Nun also auch Angela Merkel. Die frühere Kanzlerin hat 2020 ihre Position mißbraucht, um Parteipolitik zu machen und der AfD heftig eine mitzugeben. Sie kann das natürlich machen, aber eben nicht mit den Ressourcen des Staates, dessen Regierungsgeschäfte sie führt. So steht es schwarz auf weiß im Urteil des Bundesverfassungsgerichts vom Mittwoch.
Das Ergebnis kann niemanden überraschen. Schon anderen Bundesministern war in den vergangenen Jahren von den Karlsruher Richtern immer wieder auf die Finger gehauen worden, wenn sie ihre Ministeriums-Mittel dazu nutzten, um die AfD anzugehen. So bei der damaligen Bildungsministerin Johanna Wanka (CDU) oder Ex-Innenminister Horst Seehofer (CSU). Auch Sachsens Ministerpräsident Michael Kretschmer (CDU) wurde bereits gerüffelt.
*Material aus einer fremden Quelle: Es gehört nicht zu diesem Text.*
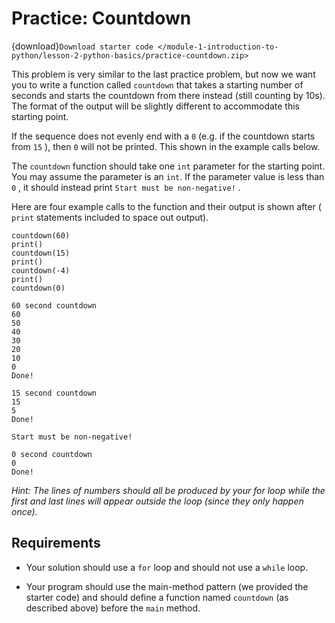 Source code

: # <i class="fas fa-laptop fa-fw"></i> Practice: Countdown

{download}`Download starter code </module-1-introduction-to-python/lesson-2-python-basics/practice-countdown.zip>`

This problem is very similar to the last practice problem, but now we want you to write a function called `countdown` that takes a starting number of seconds and starts the countdown from there instead (still counting by 10s). The format of the output will be slightly different to accommodate this starting point.

If the sequence does not evenly end with a `0` (e.g. if the countdown starts from `15` ), then `0` will not be printed. This shown in the example calls below.

The `countdown` function should take one `int` parameter for the starting point. You may assume the parameter is an `int`. If the parameter value is less than `0` , it should instead print `Start must be non-negative!` .

Here are four example calls to the function and their output is shown after ( `print` statements included to space out output).

```{snippet}
countdown(60)
print()
countdown(15)
print()
countdown(-4)
print()
countdown(0)
```

```text
60 second countdown
60
50
40
30
20
10
0
Done!

15 second countdown
15
5
Done!

Start must be non-negative!

0 second countdown
0
Done!
```

_Hint: The lines of numbers should all be produced by your for loop while the first and last lines will appear outside the loop (since they only happen once)._

## Requirements

- Your solution should use a `for` loop and should not use a `while` loop.

- Your program should use the main-method pattern (we provided the starter code) and should define a function named `countdown` (as described above) before the `main` method.
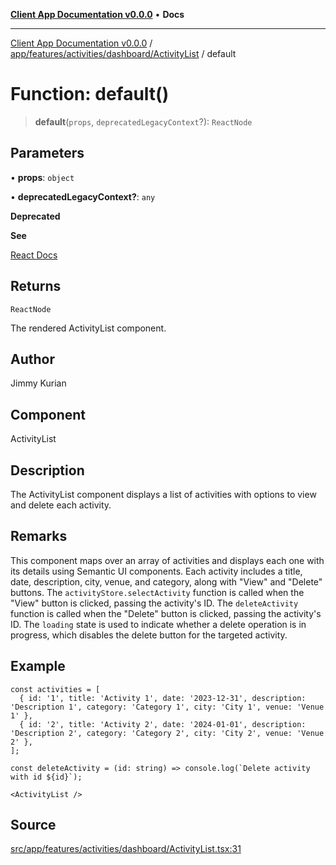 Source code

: [**Client App Documentation v0.0.0**](../../../../../../README.md) • **Docs**

***

[Client App Documentation v0.0.0](../../../../../../README.md) / [app/features/activities/dashboard/ActivityList](../README.md) / default

# Function: default()

> **default**(`props`, `deprecatedLegacyContext`?): `ReactNode`

## Parameters

• **props**: `object`

• **deprecatedLegacyContext?**: `any`

**Deprecated**

**See**

[React Docs](https://legacy.reactjs.org/docs/legacy-context.html#referencing-context-in-lifecycle-methods)

## Returns

`ReactNode`

The rendered ActivityList component.

## Author

Jimmy Kurian

## Component

ActivityList

## Description

The ActivityList component displays a list of activities with options to view and delete each activity.

## Remarks

This component maps over an array of activities and displays each one with its details using Semantic UI components.
Each activity includes a title, date, description, city, venue, and category, along with "View" and "Delete" buttons.
The `activityStore.selectActivity` function is called when the "View" button is clicked, passing the activity's ID.
The `deleteActivity` function is called when the "Delete" button is clicked, passing the activity's ID.
The `loading` state is used to indicate whether a delete operation is in progress, which disables the delete button for the targeted activity.

## Example

```tsx
const activities = [
  { id: '1', title: 'Activity 1', date: '2023-12-31', description: 'Description 1', category: 'Category 1', city: 'City 1', venue: 'Venue 1' },
  { id: '2', title: 'Activity 2', date: '2024-01-01', description: 'Description 2', category: 'Category 2', city: 'City 2', venue: 'Venue 2' },
];

const deleteActivity = (id: string) => console.log(`Delete activity with id ${id}`);

<ActivityList />
```

## Source

[src/app/features/activities/dashboard/ActivityList.tsx:31](https://github.com/jimmykurian/Reactivities/blob/7242251934a0465caac7d53316c5f07fee39a833/client-app/src/app/features/activities/dashboard/ActivityList.tsx#L31)
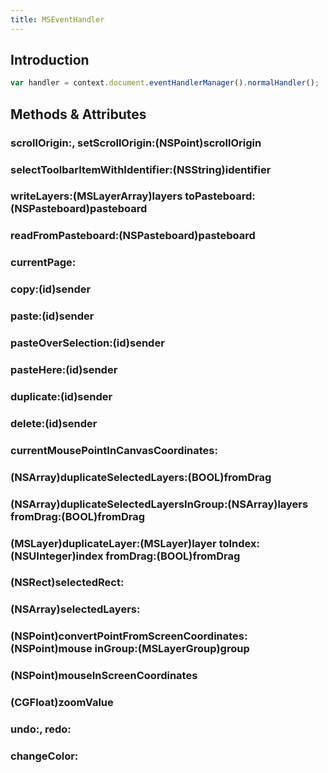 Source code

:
 ```yaml
---
title: MSEventHandler
---
```


## Introduction

```javascript
var handler = context.document.eventHandlerManager().normalHandler();
```

## Methods & Attributes

### scrollOrigin:, setScrollOrigin:(NSPoint)scrollOrigin

### selectToolbarItemWithIdentifier:(NSString)identifier

### writeLayers:(MSLayerArray)layers toPasteboard:(NSPasteboard)pasteboard

### readFromPasteboard:(NSPasteboard)pasteboard

### currentPage:

### copy:(id)sender
### paste:(id)sender
### pasteOverSelection:(id)sender
### pasteHere:(id)sender
### duplicate:(id)sender
### delete:(id)sender

### currentMousePointInCanvasCoordinates:

### (NSArray)duplicateSelectedLayers:(BOOL)fromDrag
### (NSArray)duplicateSelectedLayersInGroup:(NSArray)layers fromDrag:(BOOL)fromDrag
### (MSLayer)duplicateLayer:(MSLayer)layer toIndex:(NSUInteger)index fromDrag:(BOOL)fromDrag

### (NSRect)selectedRect:
### (NSArray)selectedLayers:

### (NSPoint)convertPointFromScreenCoordinates:(NSPoint)mouse inGroup:(MSLayerGroup)group
### (NSPoint)mouseInScreenCoordinates

### (CGFloat)zoomValue

### undo:, redo:

### changeColor:
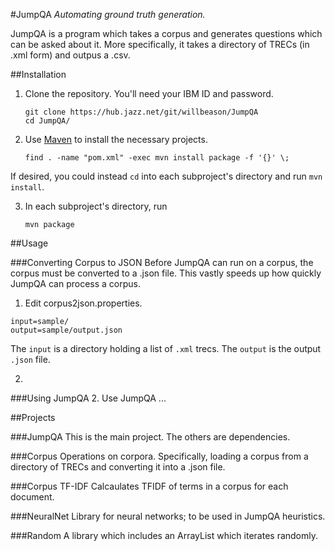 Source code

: #JumpQA
_Automating ground truth generation._

JumpQA is a program which takes a corpus and generates questions which can be asked about it. More specifically, it takes a directory of TRECs (in .xml form) and outpus a .csv.

##Installation
1. Clone the repository. You'll need your IBM ID and password.

    ```
    git clone https://hub.jazz.net/git/willbeason/JumpQA
    cd JumpQA/
    ```

2. Use [Maven](https://maven.apache.org/download.cgi) to install the necessary projects.

    ``` 
    find . -name "pom.xml" -exec mvn install package -f '{}' \;
    ```

If desired, you could instead `cd` into each subproject's directory and run `mvn install`.

3. In each subproject's directory, run

    ```
    mvn package
    ```

##Usage

###Converting Corpus to JSON
Before JumpQA can run on a corpus, the corpus must be converted to a .json file. This vastly speeds up how quickly JumpQA can process a corpus.

1. Edit corpus2json.properties.  
```
input=sample/
output=sample/output.json
```
The `input` is a directory holding a list of `.xml` trecs.
The `output` is the output `.json` file. 

2. 

###Using JumpQA
2. Use JumpQA ...



##Projects

###JumpQA
This is the main project. The others are dependencies.

###Corpus
Operations on corpora. Specifically, loading a corpus from a directory of TRECs and converting it into a .json file.

###Corpus TF-IDF
Calcaulates TFIDF of terms in a corpus for each document.

###NeuralNet
Library for neural networks; to be used in JumpQA heuristics.

###Random
A library which includes an ArrayList which iterates randomly.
Immer wieder bekommt die AfD recht
Die Sache ist also klar: keine Parteipolitik auf den Internetseiten der Bundesregierung, kein AfD-Bashing in Ministeriums-Flugblättern, keine Wahl-Rückgängigmachungen auf Pressekonferenzen der Bundesregierung. Jeder Jura-Student im ersten Semester weiß das mittlerweile. Und dennoch muß die AfD regelmäßig das oberste Gericht anrufen, um ihre Rechte zu wahren.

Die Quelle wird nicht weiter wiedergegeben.